Digital Literacy is a five-course curriculum that provides a foundation of basic computer skills to learners with little or no previous computing experience. The curriculum culminates in a Digital Literacy certificate test, which assesses knowledge across all five courses.
The Department of Labor's One-Stop Career Centers (http://www.careeronestop.org/) are nationwide resources that help businesses, job seekers, students and work-force professionals find employment and career resources, and obtain training and work-force credentials.
"This partnership will provide value-added technology training to workers seeking to upgrade their skills. Microsoft and other technology leaders understand that we need to close the skills gap to keep America competitive in the innovation economy," said Steven Law, deputy secretary of the DOL.
The grants will give One-Stop Centers the chance to build on existing models of technology skills training and to test new directions. In addition to increasing the centers' capacity to provide training in IT skills to adults with barriers to work and increase the pool of available workers with a command of IT skills, this new program has several other goals.
By integrating IT training into the ongoing programming of the public work-force system, Microsoft says it hopes to contribute to a better understanding of what types of IT skills curriculum and delivery are most effective for individuals whose barriers to work are due, at least in part, to deficiencies in IT skills.

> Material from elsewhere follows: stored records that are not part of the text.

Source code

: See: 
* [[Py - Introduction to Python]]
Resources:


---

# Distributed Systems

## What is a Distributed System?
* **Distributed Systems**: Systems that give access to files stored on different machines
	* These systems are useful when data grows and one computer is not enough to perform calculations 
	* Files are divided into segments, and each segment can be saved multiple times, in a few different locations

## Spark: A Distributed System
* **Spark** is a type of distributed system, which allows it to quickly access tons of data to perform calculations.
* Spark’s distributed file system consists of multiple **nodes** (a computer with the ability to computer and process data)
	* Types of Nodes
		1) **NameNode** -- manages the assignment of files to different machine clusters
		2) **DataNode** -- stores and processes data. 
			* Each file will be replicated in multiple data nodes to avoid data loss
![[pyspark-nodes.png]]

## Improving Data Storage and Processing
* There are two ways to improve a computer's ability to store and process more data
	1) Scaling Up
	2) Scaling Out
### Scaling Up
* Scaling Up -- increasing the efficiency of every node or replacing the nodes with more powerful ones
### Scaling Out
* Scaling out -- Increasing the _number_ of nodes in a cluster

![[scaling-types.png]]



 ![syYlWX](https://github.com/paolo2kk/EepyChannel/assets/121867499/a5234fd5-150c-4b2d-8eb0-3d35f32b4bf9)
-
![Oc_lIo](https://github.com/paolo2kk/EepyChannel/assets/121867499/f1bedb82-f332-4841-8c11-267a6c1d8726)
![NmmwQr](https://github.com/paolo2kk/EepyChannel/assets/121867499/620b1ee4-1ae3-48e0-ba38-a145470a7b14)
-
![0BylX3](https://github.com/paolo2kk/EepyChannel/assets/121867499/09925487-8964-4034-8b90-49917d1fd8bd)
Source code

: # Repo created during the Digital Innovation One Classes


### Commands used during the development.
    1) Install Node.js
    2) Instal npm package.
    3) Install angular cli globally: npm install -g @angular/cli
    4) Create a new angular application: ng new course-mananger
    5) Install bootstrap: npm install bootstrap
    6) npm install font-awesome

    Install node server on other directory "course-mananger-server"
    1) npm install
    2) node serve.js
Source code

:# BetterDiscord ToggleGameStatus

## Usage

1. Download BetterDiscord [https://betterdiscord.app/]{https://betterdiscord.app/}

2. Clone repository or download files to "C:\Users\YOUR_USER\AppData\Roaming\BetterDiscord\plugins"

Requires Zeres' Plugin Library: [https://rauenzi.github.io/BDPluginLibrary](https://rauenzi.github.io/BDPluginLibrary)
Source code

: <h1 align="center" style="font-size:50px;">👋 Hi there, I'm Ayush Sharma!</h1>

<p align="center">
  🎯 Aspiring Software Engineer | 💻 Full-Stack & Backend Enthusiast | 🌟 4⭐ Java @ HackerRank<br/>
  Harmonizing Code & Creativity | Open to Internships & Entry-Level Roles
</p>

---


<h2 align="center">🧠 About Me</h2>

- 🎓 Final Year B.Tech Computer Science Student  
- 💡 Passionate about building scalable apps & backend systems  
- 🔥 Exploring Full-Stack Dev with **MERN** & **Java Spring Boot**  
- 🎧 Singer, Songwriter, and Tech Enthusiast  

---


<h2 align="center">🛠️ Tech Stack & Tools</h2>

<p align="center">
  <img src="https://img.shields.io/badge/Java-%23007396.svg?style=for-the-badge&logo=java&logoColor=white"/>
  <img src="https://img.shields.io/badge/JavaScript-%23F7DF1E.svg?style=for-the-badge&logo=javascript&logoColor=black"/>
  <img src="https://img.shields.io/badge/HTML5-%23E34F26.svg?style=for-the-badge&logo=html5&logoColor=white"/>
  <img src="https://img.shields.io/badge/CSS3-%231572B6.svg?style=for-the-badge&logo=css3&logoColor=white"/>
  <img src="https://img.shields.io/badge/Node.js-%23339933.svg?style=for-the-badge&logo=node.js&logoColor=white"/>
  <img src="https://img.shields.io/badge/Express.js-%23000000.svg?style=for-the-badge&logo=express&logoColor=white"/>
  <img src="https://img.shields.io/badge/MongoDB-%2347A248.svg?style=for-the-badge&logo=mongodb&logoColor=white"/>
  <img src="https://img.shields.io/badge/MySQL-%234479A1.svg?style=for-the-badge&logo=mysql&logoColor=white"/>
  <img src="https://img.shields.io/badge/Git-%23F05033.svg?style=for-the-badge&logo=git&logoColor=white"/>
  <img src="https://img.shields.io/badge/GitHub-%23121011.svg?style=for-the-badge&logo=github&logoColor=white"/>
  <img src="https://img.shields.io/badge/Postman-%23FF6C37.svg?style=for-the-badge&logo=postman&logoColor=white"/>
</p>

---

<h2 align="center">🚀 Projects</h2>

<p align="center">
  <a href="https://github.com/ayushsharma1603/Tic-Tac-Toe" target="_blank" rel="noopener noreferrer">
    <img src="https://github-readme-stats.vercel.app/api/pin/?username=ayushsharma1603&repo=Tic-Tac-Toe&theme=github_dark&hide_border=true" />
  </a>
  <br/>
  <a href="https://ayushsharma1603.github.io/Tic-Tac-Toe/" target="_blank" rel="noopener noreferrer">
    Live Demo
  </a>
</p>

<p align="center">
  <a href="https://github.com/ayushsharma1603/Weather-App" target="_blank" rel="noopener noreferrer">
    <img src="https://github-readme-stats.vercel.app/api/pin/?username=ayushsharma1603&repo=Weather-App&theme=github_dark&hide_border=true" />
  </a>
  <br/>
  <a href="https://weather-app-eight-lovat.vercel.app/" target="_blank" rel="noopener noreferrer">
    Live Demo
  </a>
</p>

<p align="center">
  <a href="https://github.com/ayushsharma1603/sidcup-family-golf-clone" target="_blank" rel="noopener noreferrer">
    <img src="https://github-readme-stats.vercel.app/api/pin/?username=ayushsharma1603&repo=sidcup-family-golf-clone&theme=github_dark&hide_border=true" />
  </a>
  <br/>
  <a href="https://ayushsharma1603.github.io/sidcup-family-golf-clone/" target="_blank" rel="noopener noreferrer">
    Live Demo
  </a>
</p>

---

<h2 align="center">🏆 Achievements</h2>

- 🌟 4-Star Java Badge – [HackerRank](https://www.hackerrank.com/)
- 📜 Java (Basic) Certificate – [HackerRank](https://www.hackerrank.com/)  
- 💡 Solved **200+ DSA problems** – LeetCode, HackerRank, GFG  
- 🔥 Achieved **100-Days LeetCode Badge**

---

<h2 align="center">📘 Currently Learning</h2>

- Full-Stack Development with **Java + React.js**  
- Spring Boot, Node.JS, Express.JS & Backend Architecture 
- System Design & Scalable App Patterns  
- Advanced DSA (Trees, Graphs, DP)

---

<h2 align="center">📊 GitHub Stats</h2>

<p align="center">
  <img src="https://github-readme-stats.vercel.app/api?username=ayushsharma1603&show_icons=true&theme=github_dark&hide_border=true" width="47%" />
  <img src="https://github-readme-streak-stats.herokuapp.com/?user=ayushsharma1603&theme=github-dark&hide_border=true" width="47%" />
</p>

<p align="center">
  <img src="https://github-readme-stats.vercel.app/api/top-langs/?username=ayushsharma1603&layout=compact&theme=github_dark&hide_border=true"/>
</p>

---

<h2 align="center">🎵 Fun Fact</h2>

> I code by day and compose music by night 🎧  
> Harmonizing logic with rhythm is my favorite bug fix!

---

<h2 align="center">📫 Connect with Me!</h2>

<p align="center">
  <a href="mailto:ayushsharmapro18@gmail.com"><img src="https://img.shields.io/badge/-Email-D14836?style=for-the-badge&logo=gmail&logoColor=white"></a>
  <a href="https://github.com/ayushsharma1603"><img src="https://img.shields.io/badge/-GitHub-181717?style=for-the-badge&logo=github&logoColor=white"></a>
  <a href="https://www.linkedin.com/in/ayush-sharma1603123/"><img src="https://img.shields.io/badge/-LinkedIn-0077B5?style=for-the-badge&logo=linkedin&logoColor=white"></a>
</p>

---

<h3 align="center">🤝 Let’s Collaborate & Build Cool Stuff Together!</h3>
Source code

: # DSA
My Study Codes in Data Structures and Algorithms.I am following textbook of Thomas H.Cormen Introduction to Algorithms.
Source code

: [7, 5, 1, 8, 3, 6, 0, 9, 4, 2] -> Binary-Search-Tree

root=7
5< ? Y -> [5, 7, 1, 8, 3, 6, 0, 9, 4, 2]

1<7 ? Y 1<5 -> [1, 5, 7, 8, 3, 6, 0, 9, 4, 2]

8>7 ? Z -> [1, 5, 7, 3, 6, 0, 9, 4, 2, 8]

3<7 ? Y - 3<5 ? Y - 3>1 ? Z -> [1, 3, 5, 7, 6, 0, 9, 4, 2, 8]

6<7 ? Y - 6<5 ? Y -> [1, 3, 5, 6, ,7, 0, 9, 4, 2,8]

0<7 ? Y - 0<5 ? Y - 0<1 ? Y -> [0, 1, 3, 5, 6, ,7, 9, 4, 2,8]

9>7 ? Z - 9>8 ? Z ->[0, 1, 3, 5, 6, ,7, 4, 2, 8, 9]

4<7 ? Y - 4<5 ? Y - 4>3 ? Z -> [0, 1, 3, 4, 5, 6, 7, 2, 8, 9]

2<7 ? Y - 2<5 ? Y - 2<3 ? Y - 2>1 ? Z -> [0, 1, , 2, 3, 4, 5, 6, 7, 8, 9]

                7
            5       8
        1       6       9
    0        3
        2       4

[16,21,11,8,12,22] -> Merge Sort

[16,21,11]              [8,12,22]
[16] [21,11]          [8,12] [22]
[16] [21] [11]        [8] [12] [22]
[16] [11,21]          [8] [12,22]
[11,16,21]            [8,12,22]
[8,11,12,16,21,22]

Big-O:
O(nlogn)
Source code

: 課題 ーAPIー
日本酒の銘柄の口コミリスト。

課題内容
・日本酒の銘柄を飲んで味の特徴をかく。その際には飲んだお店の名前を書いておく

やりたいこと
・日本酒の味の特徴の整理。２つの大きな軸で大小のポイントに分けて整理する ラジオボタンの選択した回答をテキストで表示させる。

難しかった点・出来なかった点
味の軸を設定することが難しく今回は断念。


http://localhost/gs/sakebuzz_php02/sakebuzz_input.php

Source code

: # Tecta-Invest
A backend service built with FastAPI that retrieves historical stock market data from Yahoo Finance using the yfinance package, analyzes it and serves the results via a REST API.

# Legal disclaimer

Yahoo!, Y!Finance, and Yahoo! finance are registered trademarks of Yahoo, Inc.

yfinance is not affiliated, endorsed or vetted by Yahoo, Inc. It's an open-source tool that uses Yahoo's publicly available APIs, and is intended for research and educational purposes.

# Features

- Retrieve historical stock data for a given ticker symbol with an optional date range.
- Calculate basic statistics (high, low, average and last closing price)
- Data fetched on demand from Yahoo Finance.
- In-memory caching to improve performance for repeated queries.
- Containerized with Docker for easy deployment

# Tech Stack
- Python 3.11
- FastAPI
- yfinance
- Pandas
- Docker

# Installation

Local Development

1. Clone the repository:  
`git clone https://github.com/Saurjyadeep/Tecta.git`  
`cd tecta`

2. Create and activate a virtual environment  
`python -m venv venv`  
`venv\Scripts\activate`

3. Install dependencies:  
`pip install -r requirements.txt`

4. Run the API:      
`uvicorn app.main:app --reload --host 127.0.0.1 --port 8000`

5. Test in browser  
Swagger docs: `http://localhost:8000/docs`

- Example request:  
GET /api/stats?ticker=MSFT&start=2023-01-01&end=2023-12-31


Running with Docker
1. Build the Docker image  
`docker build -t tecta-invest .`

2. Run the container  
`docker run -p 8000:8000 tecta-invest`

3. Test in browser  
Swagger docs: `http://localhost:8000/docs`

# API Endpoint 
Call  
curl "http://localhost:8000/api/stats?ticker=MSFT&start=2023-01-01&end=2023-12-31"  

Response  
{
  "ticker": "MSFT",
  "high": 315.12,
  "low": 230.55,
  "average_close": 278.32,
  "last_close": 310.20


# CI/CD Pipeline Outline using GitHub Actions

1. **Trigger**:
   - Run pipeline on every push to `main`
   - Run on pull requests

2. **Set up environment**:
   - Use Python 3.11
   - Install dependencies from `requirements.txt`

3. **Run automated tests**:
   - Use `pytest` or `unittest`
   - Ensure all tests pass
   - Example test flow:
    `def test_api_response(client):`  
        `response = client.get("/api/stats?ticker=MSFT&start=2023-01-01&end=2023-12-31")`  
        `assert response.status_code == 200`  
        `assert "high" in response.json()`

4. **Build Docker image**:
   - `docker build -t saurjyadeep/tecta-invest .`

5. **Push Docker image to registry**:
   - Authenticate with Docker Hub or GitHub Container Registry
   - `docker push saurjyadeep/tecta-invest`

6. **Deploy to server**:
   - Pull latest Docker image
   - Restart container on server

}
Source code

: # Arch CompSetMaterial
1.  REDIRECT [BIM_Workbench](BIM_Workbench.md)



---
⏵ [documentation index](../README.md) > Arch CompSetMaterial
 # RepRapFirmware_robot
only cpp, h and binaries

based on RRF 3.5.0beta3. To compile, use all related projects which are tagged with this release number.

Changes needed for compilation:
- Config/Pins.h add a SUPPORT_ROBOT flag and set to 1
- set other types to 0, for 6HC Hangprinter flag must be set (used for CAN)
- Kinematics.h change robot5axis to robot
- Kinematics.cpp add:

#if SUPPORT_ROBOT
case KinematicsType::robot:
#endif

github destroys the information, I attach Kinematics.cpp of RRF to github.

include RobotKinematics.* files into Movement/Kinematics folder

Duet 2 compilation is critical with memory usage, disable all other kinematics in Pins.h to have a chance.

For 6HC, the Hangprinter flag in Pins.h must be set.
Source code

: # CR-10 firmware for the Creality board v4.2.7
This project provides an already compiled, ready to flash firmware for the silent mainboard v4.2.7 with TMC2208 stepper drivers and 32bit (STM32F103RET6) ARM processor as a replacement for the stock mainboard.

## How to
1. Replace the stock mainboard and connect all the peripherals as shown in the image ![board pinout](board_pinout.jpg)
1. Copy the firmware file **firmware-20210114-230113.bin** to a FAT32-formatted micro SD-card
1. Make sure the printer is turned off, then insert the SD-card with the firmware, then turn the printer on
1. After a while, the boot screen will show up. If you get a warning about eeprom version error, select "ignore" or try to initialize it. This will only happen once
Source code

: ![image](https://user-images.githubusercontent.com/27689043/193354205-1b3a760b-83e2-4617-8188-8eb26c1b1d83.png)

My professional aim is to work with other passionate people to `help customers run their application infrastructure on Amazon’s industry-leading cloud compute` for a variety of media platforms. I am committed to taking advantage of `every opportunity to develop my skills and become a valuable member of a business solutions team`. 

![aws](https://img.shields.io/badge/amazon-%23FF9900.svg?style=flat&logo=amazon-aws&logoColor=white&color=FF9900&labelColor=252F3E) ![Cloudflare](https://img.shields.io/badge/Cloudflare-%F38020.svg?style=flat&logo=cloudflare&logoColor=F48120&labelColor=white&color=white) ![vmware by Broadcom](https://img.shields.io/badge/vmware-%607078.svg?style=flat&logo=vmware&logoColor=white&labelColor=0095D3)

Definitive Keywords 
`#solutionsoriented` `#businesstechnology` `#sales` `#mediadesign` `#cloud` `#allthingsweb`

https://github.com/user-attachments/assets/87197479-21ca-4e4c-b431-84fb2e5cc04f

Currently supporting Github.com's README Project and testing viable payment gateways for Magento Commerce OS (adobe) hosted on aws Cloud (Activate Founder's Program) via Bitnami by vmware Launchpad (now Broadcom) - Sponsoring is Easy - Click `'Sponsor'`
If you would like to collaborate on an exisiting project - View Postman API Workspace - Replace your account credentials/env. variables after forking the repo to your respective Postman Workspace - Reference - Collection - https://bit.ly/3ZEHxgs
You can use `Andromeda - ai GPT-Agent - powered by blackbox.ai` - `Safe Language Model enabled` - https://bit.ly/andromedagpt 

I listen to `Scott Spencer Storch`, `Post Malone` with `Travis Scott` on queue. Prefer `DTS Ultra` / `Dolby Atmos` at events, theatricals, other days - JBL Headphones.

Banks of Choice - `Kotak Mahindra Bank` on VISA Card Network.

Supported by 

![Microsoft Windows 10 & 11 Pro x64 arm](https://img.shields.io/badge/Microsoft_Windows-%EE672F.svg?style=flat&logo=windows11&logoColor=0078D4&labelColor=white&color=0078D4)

Passman noted that in addition to an aging population and other demographic shifts, the nature of the country's work force is rapidly shifting. As enterprise moves from a manufacturing to an information-based economy, the skills that workers require increasingly revolve around knowledge-creation and information-sharing, insight and analysis, and collaboration and advanced communications skills. She pointed out some sobering statistics, citing recent research:
- Only 13 percent of American adults surveyed are "proficient" in the knowledge and skills needed to search, comprehend and use information, a 13 percent drop since 1992.*
- Just 13 percent of American adults surveyed are proficient in the knowledge and skills needed to identify and perform computational tasks, a number that hasn't improved in 15 years.*
*National Center for Education Statistics, U.S. Department of Education. (2005). "National Assessment of Adult Literacy: A First Look at the Literacy of America's Adults in the 21st Century."